Assigned task »
Every line below that mentions the word "治外法权" should be copied out.

Listed records »
-------------------------
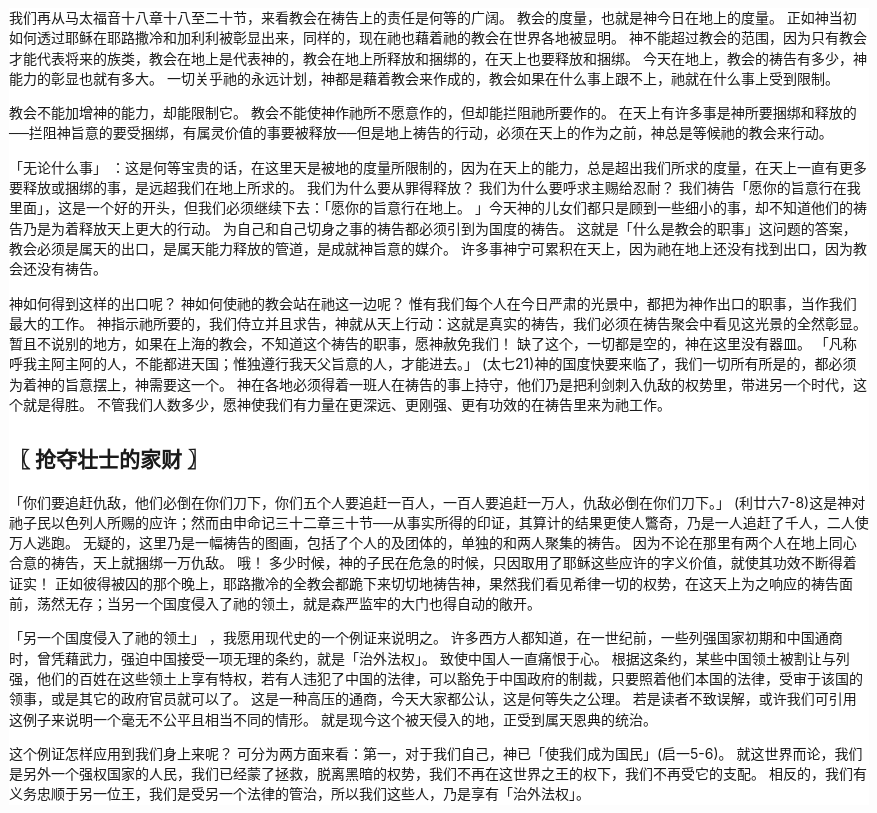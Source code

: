我们再从马太福音十八章十八至二十节，来看教会在祷告上的责任是何等的广阔。
教会的度量，也就是神今日在地上的度量。
正如神当初如何透过耶稣在耶路撒冷和加利利被彰显出来，同样的，现在祂也藉着祂的教会在世界各地被显明。
神不能超过教会的范围，因为只有教会才能代表将来的族类，教会在地上是代表神的，教会在地上所释放和捆绑的，在天上也要释放和捆绑。
今天在地上，教会的祷告有多少，神能力的彰显也就有多大。
一切关乎祂的永远计划，神都是藉着教会来作成的，教会如果在什么事上跟不上，祂就在什么事上受到限制。

教会不能加增神的能力，却能限制它。
教会不能使神作祂所不愿意作的，但却能拦阻祂所要作的。
在天上有许多事是神所要捆绑和释放的──拦阻神旨意的要受捆绑，有属灵价值的事要被释放──但是地上祷告的行动，必须在天上的作为之前，神总是等候祂的教会来行动。

「无论什么事」
：这是何等宝贵的话，在这里天是被地的度量所限制的，因为在天上的能力，总是超出我们所求的度量，在天上一直有更多要释放或捆绑的事，是远超我们在地上所求的。
我们为什么要从罪得释放？
我们为什么要呼求主赐给忍耐？
我们祷告「愿你的旨意行在我里面」，这是一个好的开头，但我们必须继续下去：「愿你的旨意行在地上。
」今天神的儿女们都只是顾到一些细小的事，却不知道他们的祷告乃是为着释放天上更大的行动。
为自己和自己切身之事的祷告都必须引到为国度的祷告。
这就是「什么是教会的职事」这问题的答案，教会必须是属天的出口，是属天能力释放的管道，是成就神旨意的媒介。
许多事神宁可累积在天上，因为祂在地上还没有找到出口，因为教会还没有祷告。

神如何得到这样的出口呢？
神如何使祂的教会站在祂这一边呢？
惟有我们每个人在今日严肃的光景中，都把为神作出口的职事，当作我们最大的工作。
神指示祂所要的，我们侍立并且求告，神就从天上行动：这就是真实的祷告，我们必须在祷告聚会中看见这光景的全然彰显。
暂且不说别的地方，如果在上海的教会，不知道这个祷告的职事，愿神赦免我们！
缺了这个，一切都是空的，神在这里没有器皿。
「凡称呼我主阿主阿的人，不能都进天国；惟独遵行我天父旨意的人，才能进去。」
(太七21)神的国度快要来临了，我们一切所有所是的，都必须为着神的旨意摆上，神需要这一个。
神在各地必须得着一班人在祷告的事上持守，他们乃是把利剑刺入仇敌的权势里，带进另一个时代，这个就是得胜。
不管我们人数多少，愿神使我们有力量在更深远、更刚强、更有功效的在祷告里来为祂工作。

## 〖 抢夺壮士的家财 〗

「你们要追赶仇敌，他们必倒在你们刀下，你们五个人要追赶一百人，一百人要追赶一万人，仇敌必倒在你们刀下。」
(利廿六7-8)这是神对祂子民以色列人所赐的应许；然而由申命记三十二章三十节──从事实所得的印证，其算计的结果更使人鷩奇，乃是一人追赶了千人，二人使万人逃跑。
无疑的，这里乃是一幅祷告的图画，包括了个人的及团体的，单独的和两人聚集的祷告。
因为不论在那里有两个人在地上同心合意的祷告，天上就捆绑一万仇敌。
哦！
多少时候，神的子民在危急的时候，只因取用了耶稣这些应许的字义价值，就使其功效不断得着证实！
正如彼得被囚的那个晚上，耶路撒冷的全教会都跪下来切切地祷告神，果然我们看见希律一切的权势，在这天上为之响应的祷告面前，荡然无存；当另一个国度侵入了祂的领土，就是森严监牢的大门也得自动的敞开。

「另一个国度侵入了祂的领土」
，我愿用现代史的一个例证来说明之。
许多西方人都知道，在一世纪前，一些列强国家初期和中国通商时，曾凭藉武力，强迫中国接受一项无理的条约，就是「治外法权」。
致使中国人一直痛恨于心。
根据这条约，某些中国领土被割让与列强，他们的百姓在这些领土上享有特权，若有人违犯了中国的法律，可以豁免于中国政府的制裁，只要照着他们本国的法律，受审于该国的领事，或是其它的政府官员就可以了。
这是一种高压的通商，今天大家都公认，这是何等失之公理。
若是读者不致误解，或许我们可引用这例子来说明一个毫无不公平且相当不同的情形。
就是现今这个被天侵入的地，正受到属天恩典的统治。

这个例证怎样应用到我们身上来呢？
可分为两方面来看：第一，对于我们自己，神已「使我们成为国民」(启一5-6)。
就这世界而论，我们是另外一个强权国家的人民，我们已经蒙了拯救，脱离黑暗的权势，我们不再在这世界之王的权下，我们不再受它的支配。
相反的，我们有义务忠顺于另一位王，我们是受另一个法律的管治，所以我们这些人，乃是享有「治外法权」。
-------------------------
Answer for this exercise »
许多西方人都知道，在一世纪前，一些列强国家初期和中国通商时，曾凭藉武力，强迫中国接受一项无理的条约，就是「治外法权」。
相反的，我们有义务忠顺于另一位王，我们是受另一个法律的管治，所以我们这些人，乃是享有「治外法权」。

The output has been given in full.